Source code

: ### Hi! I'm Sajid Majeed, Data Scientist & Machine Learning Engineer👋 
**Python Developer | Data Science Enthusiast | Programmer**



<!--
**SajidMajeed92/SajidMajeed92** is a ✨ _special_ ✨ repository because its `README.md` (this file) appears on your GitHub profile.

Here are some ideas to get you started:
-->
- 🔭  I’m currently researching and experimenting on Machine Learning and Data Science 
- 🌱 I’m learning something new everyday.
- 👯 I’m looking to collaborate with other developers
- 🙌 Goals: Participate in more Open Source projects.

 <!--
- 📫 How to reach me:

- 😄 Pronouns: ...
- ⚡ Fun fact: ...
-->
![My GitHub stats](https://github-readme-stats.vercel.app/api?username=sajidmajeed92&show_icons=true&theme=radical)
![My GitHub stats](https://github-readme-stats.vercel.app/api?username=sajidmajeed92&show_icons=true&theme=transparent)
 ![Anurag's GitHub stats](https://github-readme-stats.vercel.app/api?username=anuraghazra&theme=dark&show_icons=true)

-----

▶ What you should do:
Would you copy exactly the lines from the one that contains "- 👯 I’m looking" through the final line of the records above, including both?

▶ Answer for this exercise:
- 👯 I’m looking to collaborate with other developers
- 🙌 Goals: Participate in more Open Source projects.

 <!--
- 📫 How to reach me:

- 😄 Pronouns: ...
- ⚡ Fun fact: ...
-->
![My GitHub stats](https://github-readme-stats.vercel.app/api?username=sajidmajeed92&show_icons=true&theme=radical)
![My GitHub stats](https://github-readme-stats.vercel.app/api?username=sajidmajeed92&show_icons=true&theme=transparent)
 ![Anurag's GitHub stats](https://github-readme-stats.vercel.app/api?username=anuraghazra&theme=dark&show_icons=true)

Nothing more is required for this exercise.